▶ [Required work]
Only the lines below from the one containing "3 GHz (3 billion" to the one containing "addition put the" should be repeated, both included and unchanged.
Record extracts START
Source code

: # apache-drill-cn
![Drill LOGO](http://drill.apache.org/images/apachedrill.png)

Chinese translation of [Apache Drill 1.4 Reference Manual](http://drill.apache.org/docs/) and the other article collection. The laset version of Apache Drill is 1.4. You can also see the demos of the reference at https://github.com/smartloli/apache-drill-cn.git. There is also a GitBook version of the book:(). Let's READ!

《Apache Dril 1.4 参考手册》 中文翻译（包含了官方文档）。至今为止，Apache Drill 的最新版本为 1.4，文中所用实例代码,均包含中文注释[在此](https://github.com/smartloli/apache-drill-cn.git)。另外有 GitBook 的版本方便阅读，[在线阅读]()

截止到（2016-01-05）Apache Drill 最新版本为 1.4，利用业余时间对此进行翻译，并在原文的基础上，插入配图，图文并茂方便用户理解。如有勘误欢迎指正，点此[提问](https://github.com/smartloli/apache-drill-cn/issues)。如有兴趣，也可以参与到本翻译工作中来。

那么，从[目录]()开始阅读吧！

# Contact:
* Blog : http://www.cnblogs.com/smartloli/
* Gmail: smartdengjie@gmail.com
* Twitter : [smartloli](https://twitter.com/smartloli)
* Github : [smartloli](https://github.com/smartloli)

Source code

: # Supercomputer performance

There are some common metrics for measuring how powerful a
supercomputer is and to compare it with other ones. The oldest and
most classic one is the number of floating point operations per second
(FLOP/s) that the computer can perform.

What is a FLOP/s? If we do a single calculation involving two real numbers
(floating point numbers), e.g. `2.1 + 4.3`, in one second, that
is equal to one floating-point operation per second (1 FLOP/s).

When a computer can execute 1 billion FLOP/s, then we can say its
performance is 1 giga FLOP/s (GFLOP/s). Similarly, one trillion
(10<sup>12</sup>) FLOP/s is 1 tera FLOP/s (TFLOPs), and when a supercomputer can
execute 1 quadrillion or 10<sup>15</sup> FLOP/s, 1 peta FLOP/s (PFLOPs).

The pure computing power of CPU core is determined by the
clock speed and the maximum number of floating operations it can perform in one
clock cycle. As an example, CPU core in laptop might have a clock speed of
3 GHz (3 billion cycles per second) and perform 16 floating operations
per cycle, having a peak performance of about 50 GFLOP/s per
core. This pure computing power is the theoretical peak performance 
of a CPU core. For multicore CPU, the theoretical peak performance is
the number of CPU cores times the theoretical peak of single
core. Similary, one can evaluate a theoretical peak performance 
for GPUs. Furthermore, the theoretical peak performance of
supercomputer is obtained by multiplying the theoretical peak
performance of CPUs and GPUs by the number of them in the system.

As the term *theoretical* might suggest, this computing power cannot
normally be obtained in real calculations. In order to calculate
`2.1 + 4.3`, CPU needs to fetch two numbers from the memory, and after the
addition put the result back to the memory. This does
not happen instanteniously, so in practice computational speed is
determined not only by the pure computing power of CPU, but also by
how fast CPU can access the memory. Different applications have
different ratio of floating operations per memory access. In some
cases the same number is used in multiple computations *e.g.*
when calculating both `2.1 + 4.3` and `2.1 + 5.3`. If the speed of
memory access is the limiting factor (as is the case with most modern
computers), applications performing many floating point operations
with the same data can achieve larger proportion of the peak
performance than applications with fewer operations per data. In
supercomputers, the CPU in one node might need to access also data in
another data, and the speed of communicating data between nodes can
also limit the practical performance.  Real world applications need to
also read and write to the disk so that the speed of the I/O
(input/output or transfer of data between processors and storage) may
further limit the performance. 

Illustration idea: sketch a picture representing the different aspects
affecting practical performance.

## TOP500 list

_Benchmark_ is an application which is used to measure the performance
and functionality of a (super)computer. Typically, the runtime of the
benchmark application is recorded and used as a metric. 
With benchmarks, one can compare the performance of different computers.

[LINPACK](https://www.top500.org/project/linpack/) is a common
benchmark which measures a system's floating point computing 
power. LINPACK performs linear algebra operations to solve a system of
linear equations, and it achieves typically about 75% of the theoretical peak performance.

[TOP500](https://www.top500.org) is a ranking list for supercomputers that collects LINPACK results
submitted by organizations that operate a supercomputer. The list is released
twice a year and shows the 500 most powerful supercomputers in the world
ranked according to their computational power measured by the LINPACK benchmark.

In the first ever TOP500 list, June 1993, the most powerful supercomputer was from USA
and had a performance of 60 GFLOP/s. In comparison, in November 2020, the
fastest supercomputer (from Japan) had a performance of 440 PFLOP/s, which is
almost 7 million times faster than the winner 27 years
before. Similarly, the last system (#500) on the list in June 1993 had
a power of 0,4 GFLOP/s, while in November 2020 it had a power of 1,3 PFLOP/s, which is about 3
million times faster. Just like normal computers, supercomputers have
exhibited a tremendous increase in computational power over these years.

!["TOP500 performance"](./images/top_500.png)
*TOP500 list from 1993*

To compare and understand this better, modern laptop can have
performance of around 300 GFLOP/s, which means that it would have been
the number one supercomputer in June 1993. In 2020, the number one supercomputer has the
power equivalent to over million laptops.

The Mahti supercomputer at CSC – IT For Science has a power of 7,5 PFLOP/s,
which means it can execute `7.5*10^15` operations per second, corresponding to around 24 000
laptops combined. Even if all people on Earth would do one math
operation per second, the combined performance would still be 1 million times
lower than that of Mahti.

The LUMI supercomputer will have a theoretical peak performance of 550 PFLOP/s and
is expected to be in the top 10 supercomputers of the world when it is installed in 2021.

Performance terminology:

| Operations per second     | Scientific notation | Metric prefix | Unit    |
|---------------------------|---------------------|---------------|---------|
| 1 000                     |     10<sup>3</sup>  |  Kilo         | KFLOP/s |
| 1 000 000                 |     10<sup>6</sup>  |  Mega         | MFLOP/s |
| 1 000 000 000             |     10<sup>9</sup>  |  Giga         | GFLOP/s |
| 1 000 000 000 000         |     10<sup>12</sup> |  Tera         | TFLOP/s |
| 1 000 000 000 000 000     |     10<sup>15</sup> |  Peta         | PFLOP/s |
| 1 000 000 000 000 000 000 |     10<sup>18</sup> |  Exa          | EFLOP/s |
Record extracts END
▶ [Task solution]
3 GHz (3 billion cycles per second) and perform 16 floating operations
per cycle, having a peak performance of about 50 GFLOP/s per
core. This pure computing power is the theoretical peak performance 
of a CPU core. For multicore CPU, the theoretical peak performance is
the number of CPU cores times the theoretical peak of single
core. Similary, one can evaluate a theoretical peak performance 
for GPUs. Furthermore, the theoretical peak performance of
supercomputer is obtained by multiplying the theoretical peak
performance of CPUs and GPUs by the number of them in the system.

As the term *theoretical* might suggest, this computing power cannot
normally be obtained in real calculations. In order to calculate
`2.1 + 4.3`, CPU needs to fetch two numbers from the memory, and after the
addition put the result back to the memory. This does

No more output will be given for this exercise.